*** Exercise input ***
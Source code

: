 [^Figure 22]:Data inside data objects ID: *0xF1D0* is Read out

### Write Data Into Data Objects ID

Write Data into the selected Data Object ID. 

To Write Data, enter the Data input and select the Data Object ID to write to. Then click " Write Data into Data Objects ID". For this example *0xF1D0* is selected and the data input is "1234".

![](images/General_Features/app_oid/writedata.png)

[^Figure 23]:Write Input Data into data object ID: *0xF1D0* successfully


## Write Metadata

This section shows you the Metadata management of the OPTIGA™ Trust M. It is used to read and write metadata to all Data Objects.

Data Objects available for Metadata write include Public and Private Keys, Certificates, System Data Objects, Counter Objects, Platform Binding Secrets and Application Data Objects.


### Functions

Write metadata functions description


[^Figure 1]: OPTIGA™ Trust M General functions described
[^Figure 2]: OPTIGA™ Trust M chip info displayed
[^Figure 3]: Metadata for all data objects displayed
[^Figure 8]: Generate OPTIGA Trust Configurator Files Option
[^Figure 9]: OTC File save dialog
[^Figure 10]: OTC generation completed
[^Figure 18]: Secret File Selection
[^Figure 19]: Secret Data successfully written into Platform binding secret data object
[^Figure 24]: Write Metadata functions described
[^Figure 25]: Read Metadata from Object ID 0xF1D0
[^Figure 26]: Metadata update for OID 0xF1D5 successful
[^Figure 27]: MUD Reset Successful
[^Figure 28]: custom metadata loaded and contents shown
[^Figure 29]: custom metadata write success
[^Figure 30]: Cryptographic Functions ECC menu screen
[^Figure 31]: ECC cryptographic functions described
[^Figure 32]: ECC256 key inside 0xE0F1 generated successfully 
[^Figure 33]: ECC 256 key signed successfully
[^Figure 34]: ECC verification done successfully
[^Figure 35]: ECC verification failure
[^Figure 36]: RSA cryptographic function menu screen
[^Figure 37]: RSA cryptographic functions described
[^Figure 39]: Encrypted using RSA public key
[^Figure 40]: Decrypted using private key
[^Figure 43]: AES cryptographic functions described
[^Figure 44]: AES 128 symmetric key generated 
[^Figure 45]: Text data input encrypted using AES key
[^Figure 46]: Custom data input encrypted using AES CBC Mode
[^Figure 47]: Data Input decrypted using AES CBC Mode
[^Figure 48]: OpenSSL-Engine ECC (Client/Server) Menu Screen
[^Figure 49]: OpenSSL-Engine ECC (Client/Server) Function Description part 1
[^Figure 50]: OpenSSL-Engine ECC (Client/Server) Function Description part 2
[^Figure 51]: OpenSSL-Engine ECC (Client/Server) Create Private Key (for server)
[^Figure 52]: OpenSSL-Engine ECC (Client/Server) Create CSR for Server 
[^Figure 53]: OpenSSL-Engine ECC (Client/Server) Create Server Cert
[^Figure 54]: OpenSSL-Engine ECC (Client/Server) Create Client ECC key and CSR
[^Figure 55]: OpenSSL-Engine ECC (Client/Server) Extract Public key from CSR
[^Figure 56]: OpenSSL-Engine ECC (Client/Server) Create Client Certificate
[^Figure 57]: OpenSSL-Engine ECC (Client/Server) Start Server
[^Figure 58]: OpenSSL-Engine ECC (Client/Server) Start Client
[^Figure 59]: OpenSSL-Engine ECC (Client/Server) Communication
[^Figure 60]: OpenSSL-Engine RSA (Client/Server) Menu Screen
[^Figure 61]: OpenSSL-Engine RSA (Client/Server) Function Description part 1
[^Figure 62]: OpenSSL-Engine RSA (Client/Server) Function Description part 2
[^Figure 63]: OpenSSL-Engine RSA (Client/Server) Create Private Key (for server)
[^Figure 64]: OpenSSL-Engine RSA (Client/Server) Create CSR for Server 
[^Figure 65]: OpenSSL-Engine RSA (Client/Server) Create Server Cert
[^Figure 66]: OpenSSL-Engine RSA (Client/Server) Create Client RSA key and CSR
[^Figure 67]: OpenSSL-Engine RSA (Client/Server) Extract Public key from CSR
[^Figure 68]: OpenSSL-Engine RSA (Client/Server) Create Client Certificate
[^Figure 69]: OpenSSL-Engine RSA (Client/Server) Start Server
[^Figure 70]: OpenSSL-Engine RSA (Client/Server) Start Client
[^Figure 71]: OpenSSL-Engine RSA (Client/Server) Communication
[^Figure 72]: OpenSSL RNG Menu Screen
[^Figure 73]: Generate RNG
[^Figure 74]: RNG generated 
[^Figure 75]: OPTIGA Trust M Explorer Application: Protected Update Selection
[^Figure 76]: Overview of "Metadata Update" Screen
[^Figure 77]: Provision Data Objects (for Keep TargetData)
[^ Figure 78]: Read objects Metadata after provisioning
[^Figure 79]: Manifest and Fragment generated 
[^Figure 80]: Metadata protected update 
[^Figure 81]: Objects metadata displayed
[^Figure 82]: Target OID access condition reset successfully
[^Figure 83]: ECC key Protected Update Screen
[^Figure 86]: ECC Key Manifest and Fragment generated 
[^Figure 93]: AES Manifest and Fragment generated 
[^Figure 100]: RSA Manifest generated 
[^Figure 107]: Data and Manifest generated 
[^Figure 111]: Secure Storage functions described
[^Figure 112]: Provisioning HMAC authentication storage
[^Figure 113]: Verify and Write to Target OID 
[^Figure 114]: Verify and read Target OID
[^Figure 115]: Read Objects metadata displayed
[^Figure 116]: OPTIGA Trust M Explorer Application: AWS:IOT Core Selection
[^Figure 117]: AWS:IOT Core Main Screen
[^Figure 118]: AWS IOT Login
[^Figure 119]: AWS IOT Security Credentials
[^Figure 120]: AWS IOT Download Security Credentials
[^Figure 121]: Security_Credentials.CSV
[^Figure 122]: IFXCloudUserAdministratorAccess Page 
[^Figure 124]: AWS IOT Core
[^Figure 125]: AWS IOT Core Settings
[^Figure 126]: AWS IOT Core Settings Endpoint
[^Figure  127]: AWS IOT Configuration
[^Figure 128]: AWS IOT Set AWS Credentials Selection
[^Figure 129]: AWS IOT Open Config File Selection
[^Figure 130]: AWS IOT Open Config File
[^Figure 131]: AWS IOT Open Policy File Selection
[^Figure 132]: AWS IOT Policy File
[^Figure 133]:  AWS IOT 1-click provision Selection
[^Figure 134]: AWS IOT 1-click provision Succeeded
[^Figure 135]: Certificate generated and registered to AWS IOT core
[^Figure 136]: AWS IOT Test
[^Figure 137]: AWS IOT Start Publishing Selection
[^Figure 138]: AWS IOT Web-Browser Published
*** End of Exercise input ***
• [Problem statement]
Of all the entries above, retype exactly the lines from the line with "[^Figure 44]: AES" to the line with "[^Figure 57]: OpenSSL-Engine", both included, and no others.

• [Final answer]
[^Figure 44]: AES 128 symmetric key generated 
[^Figure 45]: Text data input encrypted using AES key
[^Figure 46]: Custom data input encrypted using AES CBC Mode
[^Figure 47]: Data Input decrypted using AES CBC Mode
[^Figure 48]: OpenSSL-Engine ECC (Client/Server) Menu Screen
[^Figure 49]: OpenSSL-Engine ECC (Client/Server) Function Description part 1
[^Figure 50]: OpenSSL-Engine ECC (Client/Server) Function Description part 2
[^Figure 51]: OpenSSL-Engine ECC (Client/Server) Create Private Key (for server)
[^Figure 52]: OpenSSL-Engine ECC (Client/Server) Create CSR for Server 
[^Figure 53]: OpenSSL-Engine ECC (Client/Server) Create Server Cert
[^Figure 54]: OpenSSL-Engine ECC (Client/Server) Create Client ECC key and CSR
[^Figure 55]: OpenSSL-Engine ECC (Client/Server) Extract Public key from CSR
[^Figure 56]: OpenSSL-Engine ECC (Client/Server) Create Client Certificate
[^Figure 57]: OpenSSL-Engine ECC (Client/Server) Start Server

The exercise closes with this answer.